Virtual USA lets homeland security and emergency management access critical information and customize the display of that information based upon their unique needs in a secure environment, said Secretary Janet Napolitano when the beta-version was unveiled in 2009.

“Virtual USA makes it possible for new and existing technologies to work together seamlessly during disaster response and recovery and gives the public an opportunity to contribute information in real-time to support the efforts of police officers, firefighters and other emergency management officials,” she said.

Indeed, Virtual USA links disparate information tools and technologies in order to share the location and status of critical assets and information,

“Virtual USA is a repository of data for homeland and emergency first responders, where you can find data you need to help you in planning, preparing for or responding to a critical incident,” Kaplan said.

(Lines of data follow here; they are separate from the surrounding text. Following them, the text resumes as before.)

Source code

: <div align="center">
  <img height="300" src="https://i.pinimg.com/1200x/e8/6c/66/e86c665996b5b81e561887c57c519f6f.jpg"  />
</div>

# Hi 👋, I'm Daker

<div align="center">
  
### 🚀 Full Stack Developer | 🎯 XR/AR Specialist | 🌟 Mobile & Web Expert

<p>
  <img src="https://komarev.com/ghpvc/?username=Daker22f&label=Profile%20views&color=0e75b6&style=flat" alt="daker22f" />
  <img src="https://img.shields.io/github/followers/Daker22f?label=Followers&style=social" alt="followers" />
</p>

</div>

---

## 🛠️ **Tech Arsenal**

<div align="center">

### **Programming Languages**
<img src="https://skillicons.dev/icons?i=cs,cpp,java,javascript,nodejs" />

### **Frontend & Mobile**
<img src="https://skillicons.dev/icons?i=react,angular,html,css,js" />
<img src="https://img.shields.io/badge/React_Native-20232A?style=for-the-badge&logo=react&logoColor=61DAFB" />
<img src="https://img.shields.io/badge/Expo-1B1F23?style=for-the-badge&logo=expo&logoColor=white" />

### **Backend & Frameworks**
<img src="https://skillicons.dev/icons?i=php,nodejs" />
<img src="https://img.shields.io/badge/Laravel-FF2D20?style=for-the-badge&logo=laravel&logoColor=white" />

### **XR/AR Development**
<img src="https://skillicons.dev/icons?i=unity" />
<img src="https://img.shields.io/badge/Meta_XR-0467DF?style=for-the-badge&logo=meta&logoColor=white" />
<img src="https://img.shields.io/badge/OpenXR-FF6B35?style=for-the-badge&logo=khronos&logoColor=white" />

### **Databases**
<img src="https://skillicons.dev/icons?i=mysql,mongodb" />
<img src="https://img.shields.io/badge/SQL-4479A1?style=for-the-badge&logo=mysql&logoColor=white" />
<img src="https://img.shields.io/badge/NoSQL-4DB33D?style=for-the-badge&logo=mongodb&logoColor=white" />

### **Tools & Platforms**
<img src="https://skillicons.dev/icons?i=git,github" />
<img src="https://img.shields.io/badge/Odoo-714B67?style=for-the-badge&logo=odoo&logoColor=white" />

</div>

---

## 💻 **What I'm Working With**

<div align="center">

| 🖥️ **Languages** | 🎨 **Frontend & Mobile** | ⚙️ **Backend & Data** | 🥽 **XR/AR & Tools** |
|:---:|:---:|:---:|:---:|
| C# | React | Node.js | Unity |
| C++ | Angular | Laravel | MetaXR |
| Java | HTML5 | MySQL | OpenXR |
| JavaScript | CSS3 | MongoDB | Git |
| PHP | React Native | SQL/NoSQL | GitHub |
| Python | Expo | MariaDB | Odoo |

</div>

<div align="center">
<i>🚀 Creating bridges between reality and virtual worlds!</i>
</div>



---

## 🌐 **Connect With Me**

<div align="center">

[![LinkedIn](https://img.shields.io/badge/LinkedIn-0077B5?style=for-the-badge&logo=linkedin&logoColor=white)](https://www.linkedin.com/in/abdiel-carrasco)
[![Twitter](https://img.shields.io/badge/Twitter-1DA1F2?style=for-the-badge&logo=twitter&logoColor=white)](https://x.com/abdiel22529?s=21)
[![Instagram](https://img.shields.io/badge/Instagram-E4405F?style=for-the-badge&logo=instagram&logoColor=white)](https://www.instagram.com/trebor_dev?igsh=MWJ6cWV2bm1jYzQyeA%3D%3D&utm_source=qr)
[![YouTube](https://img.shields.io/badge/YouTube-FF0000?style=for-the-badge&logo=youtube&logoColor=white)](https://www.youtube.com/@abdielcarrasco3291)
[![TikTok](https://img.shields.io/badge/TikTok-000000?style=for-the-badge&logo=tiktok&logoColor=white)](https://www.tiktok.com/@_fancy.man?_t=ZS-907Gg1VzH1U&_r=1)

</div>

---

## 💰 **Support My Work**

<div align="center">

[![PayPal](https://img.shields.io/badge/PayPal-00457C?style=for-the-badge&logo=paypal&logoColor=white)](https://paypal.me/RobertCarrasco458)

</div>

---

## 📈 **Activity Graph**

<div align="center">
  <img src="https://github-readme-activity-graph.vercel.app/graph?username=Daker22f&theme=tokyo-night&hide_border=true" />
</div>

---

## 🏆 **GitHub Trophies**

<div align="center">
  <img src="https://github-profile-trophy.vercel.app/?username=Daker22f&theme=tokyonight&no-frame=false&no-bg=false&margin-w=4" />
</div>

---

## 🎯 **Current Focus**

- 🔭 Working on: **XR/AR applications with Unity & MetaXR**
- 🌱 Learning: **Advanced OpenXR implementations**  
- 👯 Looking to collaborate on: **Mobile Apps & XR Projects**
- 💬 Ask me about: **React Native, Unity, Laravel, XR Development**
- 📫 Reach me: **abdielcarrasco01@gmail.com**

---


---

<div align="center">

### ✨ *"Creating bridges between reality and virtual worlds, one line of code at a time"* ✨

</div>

Since January 2011, Virtual USA officials worked with the states of Alabama, Arkansas, Illinois, Indiana, Kentucky, Mississippi, Missouri and Tennessee, as well as FEMA Regions IV and VI, to test the program. Several pilots were held as well, including the Southeast Regional Operations Platform Pilot (SE Pilot) and the Pacific Northwest (PNW) Pilot.

Kaplan noted that Virtual USA also played a role in supporting the Central U.S. Earthquake Consortium (CUSEC) in May, where member states and partners leveraged Virtual USA to discover and share information throughout the region during a mock earthquake event in the New Madrid Seismic Zone.

Virtual USA Highlights

  • Integrates Existing Frameworks and Investments: Virtual USA utilizes current information-sharing platforms to permit new and existing technologies to seamlessly exchange information with one another.
  • Draws on Local Input: Virtual USA is based on the needs of local and state first responders to manage data access within their own jurisdictions and to share information with relevant jurisdictions across the nation.
  • Employs a Comprehensive Approach: Virtual USA is not limited to information exchanges between two agencies; instead, the initiative fosters dynamic information sharing among all federal, state, local and tribal practitioners.
  • Provides a Flexible, Accessible Platform: Because Virtual USA uses open data standards and open source software, more states and localities can join this information exchange project.
  • Involves Everyone: Virtual USA allows Americans in their own communities to contribute information — in real-time — to support the efforts of police, fire and emergency management officials during disasters and recovery efforts.